Friday, September 28, 2007

Linux

As I have explained previously, my boss wants to give away a bunch of old NT 4 workstations to the local state-run media (radio, television and press agency). NT4, no longer supported by Microsoft (i.e. no security updates), the fact that we cannot buy anything (we are not an aid agency), as a government agency cannot provide pirated copies and cannot protect them from Windows viruses.

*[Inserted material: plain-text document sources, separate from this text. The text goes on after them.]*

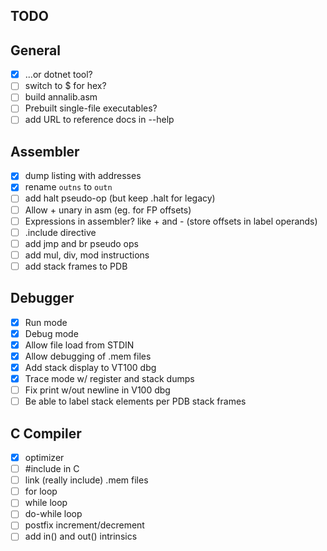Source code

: ## TODO

## General

- [X] ...or dotnet tool?
- [ ] switch to $ for hex?
- [ ] build annalib.asm
- [ ] Prebuilt single-file executables?
- [ ] add URL to reference docs in --help

## Assembler

- [X] dump listing with addresses
- [X] rename `outns` to `outn`
- [ ] add halt pseudo-op (but keep .halt for legacy)
- [ ] Allow + unary in asm (eg. for FP offsets)
- [ ] Expressions in assembler? like + and - (store offsets in label operands)
- [ ] .include directive
- [ ] add jmp and br pseudo ops
- [ ] add mul, div, mod instructions
- [ ] add stack frames to PDB

## Debugger

- [X] Run mode
- [X] Debug mode
- [X] Allow file load from STDIN
- [X] Allow debugging of .mem files
- [X] Add stack display to VT100 dbg
- [X] Trace mode w/ register and stack dumps
- [ ] Fix print w/out newline in V100 dbg
- [ ] Be able to label stack elements per PDB stack frames

## C Compiler

- [X] optimizer
- [ ] #include in C
- [ ] link (really include) .mem files
- [ ] for loop
- [ ] while loop
- [ ] do-while loop
- [ ] postfix increment/decrement
- [ ] add in() and out() intrinsics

After some experimenting with different Linux versions for older machines and in our own language, I came up with the Brazilian Kurumin Lite. Flew … except CUPS and HPLINUX printer support don’t work. It is based on Debian which has a reputation as being very stable and conservative.

So I took the Kurumin machine down to the national radio last week and, guess what, it wouldn’t connect. Put in the DNS IP server addresses in the /etc/resolv.conf file etc.

Finally, after four hours of work on a Saturday morning with A. from the local ISP who knows much more about Linux than I, we discovered the switch downstairs (where we were working with the Linux box) was not connected to the switch upstairs and thus not connected to the broadband modem. Duh!

A. recommended Ubuntu. I’ve downloaded a “lite” version, Xubuntu that has multiple language options including our own and like it – the bundled word-processor (Abiword) is far superior to Kedit.

However, there seems to be a big video driver problem in that Xubuntu does not like NVidea video cards and after the initial boot from the Live CD the screen goesblack.

Later ..I’ve managed to get to a command prompt … so we will see tomorrow.

Update: Ahhh! It seems the standard installation needs 192 Mb RAM to install, but 128 Mb to run. This workstation has 128 Mb RAM. Maybe it’s not the video card. There is an “alternate” iso that only needs 64 Mb RAM to install so I am now downloading this – painfully slow, Equinox sunspot activity seems to be effecting our download rates.